**Supplied material:**

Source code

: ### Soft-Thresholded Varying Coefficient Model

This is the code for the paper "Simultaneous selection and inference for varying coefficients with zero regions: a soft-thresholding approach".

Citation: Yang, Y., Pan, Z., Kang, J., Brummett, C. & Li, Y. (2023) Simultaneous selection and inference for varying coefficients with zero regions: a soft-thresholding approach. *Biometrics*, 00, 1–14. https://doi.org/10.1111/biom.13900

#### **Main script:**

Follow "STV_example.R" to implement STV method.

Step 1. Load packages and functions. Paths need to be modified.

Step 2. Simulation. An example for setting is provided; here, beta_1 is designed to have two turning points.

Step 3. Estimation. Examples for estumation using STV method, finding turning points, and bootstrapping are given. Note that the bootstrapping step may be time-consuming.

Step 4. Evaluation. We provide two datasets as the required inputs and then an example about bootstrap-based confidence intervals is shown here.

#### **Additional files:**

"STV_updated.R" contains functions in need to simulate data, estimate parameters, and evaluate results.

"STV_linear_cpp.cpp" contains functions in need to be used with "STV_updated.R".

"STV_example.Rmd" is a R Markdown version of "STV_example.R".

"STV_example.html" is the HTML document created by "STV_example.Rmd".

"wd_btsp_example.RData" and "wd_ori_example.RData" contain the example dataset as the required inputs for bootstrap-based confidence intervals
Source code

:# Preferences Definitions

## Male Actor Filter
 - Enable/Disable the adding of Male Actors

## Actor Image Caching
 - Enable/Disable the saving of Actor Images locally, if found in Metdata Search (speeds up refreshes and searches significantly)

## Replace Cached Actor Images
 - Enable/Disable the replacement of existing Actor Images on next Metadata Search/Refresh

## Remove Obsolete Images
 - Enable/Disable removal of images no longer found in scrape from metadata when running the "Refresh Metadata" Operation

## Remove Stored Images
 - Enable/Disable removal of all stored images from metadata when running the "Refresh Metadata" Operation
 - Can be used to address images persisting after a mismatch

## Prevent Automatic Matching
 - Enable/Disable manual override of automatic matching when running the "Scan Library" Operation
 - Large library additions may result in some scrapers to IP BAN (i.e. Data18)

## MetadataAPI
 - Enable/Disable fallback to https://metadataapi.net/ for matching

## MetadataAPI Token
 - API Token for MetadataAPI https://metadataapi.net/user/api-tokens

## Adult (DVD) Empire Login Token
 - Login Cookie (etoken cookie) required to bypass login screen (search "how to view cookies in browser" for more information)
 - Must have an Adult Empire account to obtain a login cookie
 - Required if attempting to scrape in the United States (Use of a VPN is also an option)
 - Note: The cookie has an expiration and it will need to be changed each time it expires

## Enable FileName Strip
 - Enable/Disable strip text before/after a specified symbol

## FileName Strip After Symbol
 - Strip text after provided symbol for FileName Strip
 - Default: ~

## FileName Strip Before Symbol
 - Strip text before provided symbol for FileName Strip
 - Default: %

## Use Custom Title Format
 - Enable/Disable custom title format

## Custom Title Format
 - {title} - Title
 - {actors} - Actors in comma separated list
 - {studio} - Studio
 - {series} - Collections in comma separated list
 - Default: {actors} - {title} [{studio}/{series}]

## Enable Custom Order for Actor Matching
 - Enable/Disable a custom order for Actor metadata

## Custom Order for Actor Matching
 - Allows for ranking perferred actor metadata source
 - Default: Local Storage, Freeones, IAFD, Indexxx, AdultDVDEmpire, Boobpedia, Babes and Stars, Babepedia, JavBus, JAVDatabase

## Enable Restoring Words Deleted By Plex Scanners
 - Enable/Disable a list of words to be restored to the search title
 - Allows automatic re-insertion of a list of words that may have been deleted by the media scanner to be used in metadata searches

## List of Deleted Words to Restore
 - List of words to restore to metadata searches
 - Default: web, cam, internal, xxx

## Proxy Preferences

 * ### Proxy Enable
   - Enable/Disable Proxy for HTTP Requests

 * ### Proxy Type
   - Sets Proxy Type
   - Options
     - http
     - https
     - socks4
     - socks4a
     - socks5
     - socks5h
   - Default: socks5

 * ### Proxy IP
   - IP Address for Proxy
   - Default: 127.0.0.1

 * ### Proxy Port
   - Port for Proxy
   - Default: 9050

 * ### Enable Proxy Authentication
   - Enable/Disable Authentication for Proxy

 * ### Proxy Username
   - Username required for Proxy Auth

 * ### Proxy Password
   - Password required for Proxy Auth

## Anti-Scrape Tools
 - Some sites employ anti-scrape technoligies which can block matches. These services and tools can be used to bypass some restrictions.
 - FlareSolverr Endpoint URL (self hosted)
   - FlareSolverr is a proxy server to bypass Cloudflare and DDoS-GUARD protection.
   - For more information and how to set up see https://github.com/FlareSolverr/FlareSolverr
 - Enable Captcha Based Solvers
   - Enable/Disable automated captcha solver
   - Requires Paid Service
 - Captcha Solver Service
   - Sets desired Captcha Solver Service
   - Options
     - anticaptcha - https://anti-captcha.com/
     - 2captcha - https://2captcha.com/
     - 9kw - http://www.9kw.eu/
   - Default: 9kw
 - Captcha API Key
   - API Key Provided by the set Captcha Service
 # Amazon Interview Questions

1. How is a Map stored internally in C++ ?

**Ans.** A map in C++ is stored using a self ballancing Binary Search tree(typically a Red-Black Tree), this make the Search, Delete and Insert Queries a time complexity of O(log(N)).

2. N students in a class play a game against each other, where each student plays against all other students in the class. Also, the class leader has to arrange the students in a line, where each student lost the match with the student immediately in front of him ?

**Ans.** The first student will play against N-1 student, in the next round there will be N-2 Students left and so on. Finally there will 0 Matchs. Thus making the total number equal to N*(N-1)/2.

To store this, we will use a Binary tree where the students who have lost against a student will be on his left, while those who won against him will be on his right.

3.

**What you have to do:** Go to the line with "- Enable/Disable custom title format" in the entries above and repeat every line from there through the line with "- Allows for", exactly and with no other text.

**Written solution:**
 - Enable/Disable custom title format

## Custom Title Format
 - {title} - Title
 - {actors} - Actors in comma separated list
 - {studio} - Studio
 - {series} - Collections in comma separated list
 - Default: {actors} - {title} [{studio}/{series}]

## Enable Custom Order for Actor Matching
 - Enable/Disable a custom order for Actor metadata

## Custom Order for Actor Matching
 - Allows for ranking perferred actor metadata source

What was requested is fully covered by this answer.